- [Records for this task]:
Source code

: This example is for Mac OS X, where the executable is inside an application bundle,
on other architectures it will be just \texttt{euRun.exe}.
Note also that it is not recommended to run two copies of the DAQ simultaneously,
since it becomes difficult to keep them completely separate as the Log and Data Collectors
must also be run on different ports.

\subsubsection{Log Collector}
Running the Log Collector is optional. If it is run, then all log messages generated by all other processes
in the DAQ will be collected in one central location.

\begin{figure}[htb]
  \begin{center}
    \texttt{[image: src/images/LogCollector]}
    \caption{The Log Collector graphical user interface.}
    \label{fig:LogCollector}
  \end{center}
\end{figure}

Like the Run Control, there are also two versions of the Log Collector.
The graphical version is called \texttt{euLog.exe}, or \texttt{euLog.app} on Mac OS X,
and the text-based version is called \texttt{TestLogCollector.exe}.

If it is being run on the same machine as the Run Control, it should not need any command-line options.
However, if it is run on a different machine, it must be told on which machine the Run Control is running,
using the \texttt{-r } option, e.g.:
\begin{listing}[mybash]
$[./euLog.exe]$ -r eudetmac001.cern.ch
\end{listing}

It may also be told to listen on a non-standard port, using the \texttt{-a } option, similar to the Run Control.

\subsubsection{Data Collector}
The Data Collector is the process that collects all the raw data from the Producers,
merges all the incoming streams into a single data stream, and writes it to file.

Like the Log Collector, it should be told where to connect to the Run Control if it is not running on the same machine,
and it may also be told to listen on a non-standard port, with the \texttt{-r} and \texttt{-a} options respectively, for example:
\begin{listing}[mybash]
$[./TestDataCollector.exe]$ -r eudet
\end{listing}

- [Description of the task]:
Reproduce word for word the material above, beginning with the line that contains "since it becomes" and ending with the line that contains "Running the Log".

- [Task answer]:
since it becomes difficult to keep them completely separate as the Log and Data Collectors
must also be run on different ports.

\subsubsection{Log Collector}
Running the Log Collector is optional. If it is run, then all log messages generated by all other processes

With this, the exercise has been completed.